======== Data section ========
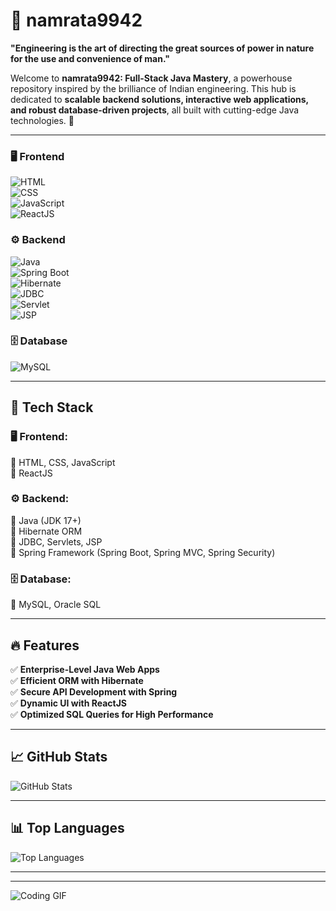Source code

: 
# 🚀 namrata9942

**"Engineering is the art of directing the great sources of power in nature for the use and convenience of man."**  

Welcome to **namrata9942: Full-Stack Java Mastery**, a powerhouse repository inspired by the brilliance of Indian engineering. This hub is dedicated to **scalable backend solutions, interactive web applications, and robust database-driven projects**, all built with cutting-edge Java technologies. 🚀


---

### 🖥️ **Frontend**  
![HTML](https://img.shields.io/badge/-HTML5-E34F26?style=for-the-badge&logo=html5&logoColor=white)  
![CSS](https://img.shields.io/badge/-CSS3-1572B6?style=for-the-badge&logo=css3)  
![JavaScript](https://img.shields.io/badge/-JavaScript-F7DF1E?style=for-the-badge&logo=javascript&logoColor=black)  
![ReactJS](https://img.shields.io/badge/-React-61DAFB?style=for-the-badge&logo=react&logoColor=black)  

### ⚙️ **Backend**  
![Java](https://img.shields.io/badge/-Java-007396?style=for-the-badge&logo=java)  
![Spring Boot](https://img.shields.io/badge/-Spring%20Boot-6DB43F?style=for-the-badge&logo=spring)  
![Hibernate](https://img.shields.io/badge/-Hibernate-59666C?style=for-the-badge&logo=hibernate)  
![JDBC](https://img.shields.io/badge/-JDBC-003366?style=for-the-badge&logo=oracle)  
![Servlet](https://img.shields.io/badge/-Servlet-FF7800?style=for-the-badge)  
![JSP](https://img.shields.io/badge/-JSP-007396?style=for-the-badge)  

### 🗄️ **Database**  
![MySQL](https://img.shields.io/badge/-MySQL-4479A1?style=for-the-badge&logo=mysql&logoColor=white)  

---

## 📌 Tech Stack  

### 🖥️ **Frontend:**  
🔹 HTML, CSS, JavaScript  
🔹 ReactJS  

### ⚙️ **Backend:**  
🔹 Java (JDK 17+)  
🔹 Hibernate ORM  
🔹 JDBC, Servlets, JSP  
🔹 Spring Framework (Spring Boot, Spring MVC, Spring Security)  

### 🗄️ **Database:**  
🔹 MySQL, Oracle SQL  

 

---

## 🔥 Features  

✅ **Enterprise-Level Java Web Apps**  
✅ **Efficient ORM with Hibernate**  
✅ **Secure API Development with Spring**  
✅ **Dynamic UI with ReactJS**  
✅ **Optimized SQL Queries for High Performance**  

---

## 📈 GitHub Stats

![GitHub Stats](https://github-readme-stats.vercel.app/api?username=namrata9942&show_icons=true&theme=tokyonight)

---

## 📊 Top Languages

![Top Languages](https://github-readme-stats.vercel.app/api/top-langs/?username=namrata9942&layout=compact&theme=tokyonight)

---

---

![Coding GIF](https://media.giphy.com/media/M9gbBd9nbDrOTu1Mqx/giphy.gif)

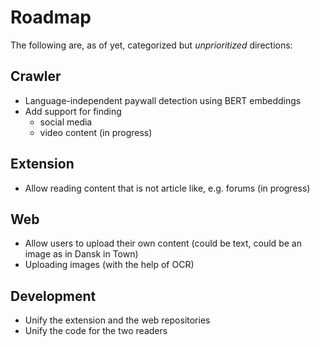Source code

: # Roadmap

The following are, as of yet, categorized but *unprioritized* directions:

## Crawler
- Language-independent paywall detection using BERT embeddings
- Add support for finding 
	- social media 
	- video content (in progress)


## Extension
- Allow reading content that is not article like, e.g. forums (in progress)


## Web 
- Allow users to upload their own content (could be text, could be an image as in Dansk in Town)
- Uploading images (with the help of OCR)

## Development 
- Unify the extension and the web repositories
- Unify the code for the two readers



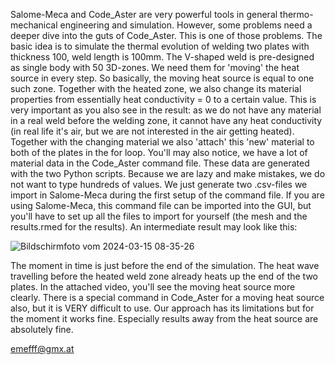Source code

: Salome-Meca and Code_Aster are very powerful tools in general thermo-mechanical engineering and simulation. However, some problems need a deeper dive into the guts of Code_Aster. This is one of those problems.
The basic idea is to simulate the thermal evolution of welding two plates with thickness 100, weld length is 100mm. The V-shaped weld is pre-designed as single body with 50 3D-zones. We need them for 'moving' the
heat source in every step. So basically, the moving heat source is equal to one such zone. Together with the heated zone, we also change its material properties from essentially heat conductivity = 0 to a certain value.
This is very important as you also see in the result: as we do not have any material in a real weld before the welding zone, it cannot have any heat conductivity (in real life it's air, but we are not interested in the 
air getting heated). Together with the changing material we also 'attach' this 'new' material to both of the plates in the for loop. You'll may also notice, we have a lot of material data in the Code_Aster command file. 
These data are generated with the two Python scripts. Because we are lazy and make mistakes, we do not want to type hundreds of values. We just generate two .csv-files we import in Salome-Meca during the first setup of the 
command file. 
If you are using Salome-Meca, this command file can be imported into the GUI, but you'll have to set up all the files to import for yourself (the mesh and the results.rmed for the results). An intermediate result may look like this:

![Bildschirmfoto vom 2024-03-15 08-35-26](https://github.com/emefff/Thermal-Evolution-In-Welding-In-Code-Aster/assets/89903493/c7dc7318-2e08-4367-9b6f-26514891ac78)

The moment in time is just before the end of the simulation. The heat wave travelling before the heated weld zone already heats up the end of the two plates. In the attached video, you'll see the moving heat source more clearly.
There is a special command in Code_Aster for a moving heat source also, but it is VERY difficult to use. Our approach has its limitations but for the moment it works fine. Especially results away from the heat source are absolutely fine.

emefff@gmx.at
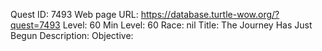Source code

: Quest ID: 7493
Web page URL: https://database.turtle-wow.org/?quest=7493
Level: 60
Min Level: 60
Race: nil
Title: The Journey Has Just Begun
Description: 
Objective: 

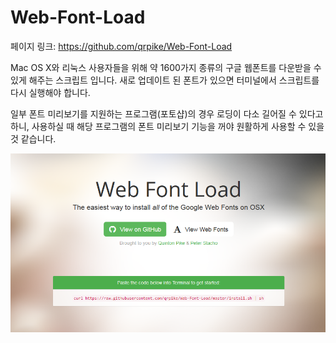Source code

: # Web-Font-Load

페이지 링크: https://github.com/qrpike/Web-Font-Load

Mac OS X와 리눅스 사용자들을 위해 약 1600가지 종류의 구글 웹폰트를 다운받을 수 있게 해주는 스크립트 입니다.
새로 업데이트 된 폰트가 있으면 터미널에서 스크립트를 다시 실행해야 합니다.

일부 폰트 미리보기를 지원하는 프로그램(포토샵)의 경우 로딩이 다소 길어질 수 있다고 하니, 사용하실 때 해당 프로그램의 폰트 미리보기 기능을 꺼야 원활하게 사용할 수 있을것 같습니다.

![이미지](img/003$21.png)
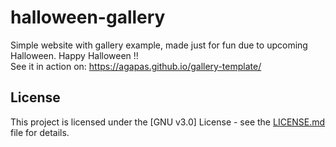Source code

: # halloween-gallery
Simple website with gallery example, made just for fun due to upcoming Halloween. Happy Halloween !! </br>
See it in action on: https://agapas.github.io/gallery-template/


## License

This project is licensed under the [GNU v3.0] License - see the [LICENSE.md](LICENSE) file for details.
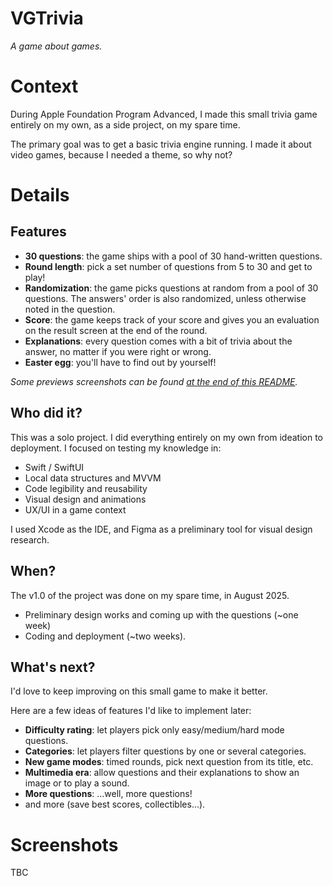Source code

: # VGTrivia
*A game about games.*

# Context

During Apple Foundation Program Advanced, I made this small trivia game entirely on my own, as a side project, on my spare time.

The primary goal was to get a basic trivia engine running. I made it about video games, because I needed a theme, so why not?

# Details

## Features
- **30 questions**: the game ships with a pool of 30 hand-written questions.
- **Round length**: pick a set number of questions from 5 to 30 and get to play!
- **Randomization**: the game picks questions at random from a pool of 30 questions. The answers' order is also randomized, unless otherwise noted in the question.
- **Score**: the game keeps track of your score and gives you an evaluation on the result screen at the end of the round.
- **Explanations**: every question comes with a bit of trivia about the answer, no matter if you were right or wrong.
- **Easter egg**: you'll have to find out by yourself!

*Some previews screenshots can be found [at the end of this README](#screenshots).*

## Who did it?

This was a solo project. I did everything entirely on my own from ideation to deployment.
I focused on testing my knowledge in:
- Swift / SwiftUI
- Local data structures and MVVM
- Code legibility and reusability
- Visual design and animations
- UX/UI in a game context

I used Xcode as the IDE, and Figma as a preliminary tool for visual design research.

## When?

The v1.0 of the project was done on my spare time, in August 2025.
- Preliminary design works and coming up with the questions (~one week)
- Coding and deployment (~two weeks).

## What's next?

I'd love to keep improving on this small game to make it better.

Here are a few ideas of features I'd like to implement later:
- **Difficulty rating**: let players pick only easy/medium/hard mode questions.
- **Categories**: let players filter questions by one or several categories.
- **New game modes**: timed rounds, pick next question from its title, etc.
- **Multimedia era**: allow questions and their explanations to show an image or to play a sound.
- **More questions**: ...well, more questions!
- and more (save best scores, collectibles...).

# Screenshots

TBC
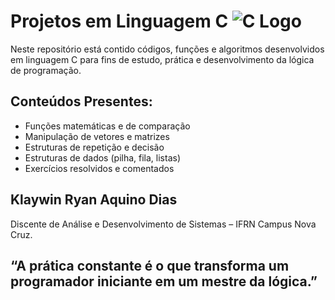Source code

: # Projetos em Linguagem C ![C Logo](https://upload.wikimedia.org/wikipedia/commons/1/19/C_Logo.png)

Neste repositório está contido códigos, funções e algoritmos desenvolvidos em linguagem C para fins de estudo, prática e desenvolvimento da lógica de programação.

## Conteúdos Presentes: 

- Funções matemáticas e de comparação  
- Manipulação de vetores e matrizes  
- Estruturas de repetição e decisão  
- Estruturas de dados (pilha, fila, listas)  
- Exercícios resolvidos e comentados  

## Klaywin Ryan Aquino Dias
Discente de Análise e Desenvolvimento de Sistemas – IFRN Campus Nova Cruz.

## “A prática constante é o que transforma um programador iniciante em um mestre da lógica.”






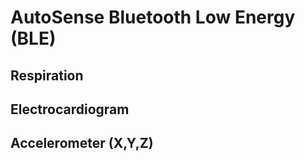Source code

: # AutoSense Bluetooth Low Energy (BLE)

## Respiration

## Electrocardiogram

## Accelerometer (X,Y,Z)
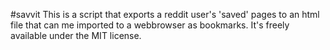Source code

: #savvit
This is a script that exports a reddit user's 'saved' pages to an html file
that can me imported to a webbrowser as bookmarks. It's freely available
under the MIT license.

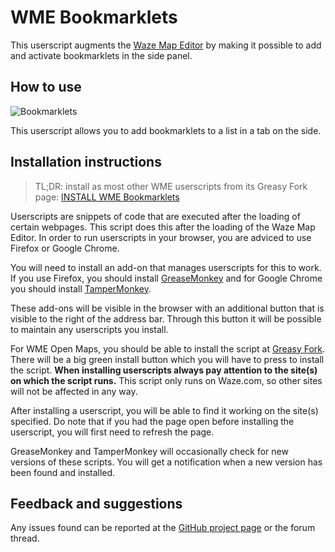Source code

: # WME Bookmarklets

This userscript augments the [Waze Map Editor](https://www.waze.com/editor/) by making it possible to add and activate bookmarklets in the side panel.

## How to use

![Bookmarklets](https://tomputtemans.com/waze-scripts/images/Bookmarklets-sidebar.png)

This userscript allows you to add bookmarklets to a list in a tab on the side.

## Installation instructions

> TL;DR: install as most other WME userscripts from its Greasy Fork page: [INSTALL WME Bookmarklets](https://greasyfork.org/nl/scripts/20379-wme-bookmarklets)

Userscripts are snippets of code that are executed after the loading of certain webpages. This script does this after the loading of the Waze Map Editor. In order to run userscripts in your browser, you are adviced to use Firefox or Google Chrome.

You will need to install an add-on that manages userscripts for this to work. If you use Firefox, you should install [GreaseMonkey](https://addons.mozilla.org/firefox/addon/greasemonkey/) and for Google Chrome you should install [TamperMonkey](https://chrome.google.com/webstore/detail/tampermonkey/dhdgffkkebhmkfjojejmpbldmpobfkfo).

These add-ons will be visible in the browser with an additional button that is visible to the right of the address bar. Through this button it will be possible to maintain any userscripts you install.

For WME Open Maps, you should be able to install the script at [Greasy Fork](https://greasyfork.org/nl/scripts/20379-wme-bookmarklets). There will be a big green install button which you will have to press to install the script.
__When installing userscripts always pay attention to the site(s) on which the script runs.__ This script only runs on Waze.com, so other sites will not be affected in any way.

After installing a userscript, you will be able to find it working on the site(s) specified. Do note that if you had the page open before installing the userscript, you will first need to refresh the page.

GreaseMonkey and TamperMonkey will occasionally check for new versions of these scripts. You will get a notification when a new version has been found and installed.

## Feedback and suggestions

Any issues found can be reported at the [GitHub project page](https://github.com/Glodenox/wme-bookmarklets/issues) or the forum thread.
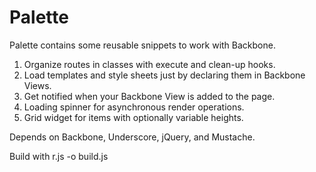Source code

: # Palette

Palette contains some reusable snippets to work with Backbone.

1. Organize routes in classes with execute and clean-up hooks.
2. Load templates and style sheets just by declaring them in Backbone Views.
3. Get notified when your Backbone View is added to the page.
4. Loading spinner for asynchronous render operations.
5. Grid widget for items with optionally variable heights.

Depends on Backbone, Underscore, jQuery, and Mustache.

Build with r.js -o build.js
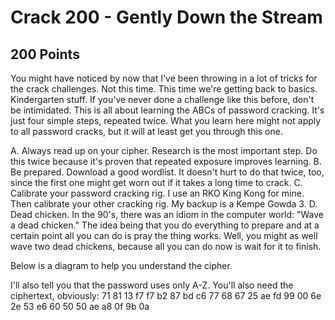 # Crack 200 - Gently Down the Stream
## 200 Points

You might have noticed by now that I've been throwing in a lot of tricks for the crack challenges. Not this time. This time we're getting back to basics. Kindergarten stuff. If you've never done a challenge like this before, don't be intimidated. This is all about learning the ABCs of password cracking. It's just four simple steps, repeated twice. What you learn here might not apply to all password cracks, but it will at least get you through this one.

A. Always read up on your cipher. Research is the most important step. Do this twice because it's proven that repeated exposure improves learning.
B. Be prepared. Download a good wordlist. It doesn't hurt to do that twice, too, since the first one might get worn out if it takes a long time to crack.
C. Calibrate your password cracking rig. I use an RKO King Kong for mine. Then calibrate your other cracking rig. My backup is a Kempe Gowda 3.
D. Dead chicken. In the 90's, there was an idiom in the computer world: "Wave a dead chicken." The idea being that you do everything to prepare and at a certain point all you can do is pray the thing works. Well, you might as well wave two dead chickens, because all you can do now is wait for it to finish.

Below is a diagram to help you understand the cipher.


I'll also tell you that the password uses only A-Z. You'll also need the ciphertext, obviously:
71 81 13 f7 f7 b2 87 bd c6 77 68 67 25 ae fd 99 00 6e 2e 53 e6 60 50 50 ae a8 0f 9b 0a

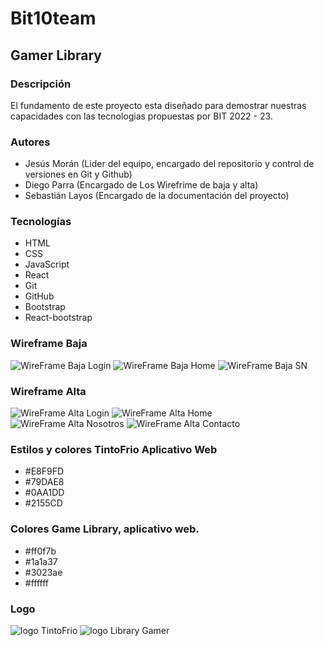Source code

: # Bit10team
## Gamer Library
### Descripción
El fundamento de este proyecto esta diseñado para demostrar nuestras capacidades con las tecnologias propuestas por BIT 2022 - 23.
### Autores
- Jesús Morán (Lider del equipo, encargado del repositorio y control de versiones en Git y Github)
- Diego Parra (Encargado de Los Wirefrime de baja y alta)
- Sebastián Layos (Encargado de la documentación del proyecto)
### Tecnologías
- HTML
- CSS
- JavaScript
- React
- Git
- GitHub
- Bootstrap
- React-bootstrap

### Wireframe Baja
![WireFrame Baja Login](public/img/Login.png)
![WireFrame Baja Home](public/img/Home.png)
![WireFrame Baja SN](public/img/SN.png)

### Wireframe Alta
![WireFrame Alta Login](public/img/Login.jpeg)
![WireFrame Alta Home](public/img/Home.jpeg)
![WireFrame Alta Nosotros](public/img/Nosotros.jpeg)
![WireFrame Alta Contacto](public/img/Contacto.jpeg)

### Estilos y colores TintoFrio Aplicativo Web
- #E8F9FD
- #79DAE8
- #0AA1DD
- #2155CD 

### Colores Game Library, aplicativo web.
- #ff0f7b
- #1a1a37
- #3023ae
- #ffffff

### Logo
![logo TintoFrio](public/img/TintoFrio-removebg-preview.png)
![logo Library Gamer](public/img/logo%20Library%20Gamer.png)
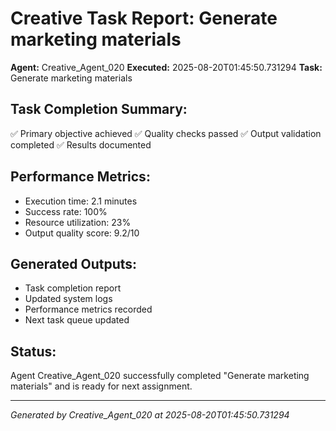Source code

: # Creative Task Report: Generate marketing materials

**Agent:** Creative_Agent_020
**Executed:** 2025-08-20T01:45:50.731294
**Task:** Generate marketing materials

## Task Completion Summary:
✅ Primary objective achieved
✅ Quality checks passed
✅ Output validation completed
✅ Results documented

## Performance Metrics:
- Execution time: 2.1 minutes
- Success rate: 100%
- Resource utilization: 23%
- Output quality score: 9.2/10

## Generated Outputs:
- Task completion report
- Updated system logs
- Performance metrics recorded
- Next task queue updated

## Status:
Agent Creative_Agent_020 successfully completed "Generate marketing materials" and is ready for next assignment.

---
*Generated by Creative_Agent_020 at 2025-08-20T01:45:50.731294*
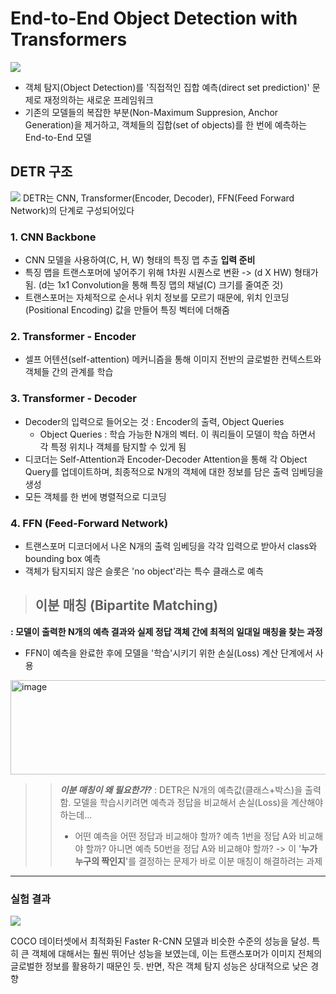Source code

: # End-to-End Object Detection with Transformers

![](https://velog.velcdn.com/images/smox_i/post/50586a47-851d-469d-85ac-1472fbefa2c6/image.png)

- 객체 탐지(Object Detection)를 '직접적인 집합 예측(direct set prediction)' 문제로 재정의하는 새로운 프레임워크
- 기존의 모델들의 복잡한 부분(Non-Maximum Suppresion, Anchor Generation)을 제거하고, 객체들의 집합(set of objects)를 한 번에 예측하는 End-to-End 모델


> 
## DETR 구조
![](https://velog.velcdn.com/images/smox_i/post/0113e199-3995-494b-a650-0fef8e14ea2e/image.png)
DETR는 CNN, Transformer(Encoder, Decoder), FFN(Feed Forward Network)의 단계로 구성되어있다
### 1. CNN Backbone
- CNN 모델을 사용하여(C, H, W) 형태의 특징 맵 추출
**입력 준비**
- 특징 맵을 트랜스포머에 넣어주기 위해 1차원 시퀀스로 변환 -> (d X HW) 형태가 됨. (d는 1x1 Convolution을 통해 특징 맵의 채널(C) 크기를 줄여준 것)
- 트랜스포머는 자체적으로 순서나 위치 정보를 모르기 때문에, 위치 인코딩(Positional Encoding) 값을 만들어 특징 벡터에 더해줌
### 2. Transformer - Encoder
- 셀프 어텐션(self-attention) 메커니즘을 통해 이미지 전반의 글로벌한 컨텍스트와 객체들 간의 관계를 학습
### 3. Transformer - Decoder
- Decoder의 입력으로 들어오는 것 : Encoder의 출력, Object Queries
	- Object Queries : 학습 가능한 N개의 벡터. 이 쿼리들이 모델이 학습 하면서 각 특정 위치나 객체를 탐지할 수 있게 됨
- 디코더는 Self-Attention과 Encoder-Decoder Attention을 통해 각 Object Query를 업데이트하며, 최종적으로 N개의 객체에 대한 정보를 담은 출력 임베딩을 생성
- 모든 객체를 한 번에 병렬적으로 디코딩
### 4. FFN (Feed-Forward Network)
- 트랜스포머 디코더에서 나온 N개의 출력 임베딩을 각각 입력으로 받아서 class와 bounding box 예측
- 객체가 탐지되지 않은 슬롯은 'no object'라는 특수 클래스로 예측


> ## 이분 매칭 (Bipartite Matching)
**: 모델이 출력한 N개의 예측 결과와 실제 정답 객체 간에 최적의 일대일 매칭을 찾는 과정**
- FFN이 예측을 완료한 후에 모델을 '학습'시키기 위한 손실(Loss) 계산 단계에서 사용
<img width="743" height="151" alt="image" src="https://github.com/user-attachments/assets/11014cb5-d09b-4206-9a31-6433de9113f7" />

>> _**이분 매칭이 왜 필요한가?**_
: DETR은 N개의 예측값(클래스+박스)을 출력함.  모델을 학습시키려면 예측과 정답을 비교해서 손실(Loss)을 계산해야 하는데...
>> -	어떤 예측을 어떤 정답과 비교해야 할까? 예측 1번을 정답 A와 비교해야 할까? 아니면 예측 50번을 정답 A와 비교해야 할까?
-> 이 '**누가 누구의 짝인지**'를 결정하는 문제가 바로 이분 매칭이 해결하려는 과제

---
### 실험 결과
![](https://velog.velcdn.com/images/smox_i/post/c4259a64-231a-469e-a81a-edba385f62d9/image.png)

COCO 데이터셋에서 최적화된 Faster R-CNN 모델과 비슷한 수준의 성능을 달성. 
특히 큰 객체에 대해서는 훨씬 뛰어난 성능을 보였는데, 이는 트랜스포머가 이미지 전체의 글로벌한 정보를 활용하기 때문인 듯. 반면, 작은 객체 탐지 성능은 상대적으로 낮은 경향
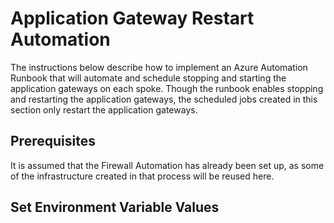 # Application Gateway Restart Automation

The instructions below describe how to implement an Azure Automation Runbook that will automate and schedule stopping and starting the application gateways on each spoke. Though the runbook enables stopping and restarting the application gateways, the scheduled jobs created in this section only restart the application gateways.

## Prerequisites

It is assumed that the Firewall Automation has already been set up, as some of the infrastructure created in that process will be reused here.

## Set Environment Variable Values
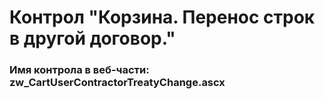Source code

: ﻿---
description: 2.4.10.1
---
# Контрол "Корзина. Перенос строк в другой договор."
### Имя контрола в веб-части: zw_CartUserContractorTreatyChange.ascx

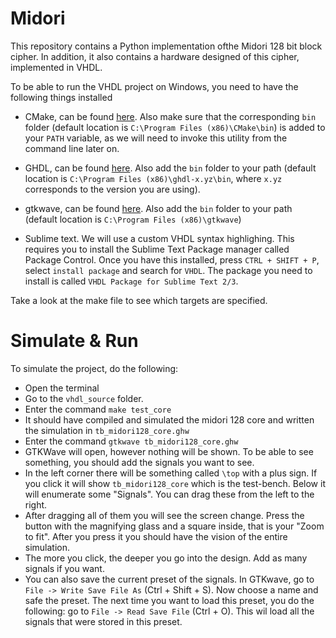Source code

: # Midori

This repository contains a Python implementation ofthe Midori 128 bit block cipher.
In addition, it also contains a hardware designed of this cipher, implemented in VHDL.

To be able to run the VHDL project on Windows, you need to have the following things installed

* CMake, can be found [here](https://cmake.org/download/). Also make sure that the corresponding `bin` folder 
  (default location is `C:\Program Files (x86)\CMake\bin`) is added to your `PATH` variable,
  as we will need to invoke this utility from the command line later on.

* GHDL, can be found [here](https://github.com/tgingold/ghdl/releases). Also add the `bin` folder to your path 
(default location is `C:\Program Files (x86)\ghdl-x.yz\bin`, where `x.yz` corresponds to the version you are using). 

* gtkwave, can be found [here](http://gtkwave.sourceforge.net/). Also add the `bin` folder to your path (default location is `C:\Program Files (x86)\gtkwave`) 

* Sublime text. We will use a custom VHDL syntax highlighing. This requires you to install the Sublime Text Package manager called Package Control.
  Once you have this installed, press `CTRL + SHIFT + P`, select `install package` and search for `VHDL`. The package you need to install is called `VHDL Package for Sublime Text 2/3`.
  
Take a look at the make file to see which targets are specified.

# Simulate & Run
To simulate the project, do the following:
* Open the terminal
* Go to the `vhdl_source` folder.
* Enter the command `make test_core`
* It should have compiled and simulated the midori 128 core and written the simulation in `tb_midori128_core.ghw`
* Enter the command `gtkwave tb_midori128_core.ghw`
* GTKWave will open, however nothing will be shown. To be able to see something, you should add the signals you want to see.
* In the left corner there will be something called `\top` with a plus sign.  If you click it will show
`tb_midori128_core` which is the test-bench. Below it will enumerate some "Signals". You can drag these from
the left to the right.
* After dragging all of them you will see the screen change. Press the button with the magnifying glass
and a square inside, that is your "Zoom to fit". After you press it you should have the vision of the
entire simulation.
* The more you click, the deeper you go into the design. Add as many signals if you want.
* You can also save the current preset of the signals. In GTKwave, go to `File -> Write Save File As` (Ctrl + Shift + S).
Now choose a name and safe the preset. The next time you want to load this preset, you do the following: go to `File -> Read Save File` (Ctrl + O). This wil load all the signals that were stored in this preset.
========
Work item:
In the data above, find the line containing "drag these from", then copy it and every later line exactly.

Task output:
`tb_midori128_core` which is the test-bench. Below it will enumerate some "Signals". You can drag these from
the left to the right.
* After dragging all of them you will see the screen change. Press the button with the magnifying glass
and a square inside, that is your "Zoom to fit". After you press it you should have the vision of the
entire simulation.
* The more you click, the deeper you go into the design. Add as many signals if you want.
* You can also save the current preset of the signals. In GTKwave, go to `File -> Write Save File As` (Ctrl + Shift + S).
Now choose a name and safe the preset. The next time you want to load this preset, you do the following: go to `File -> Read Save File` (Ctrl + O). This wil load all the signals that were stored in this preset.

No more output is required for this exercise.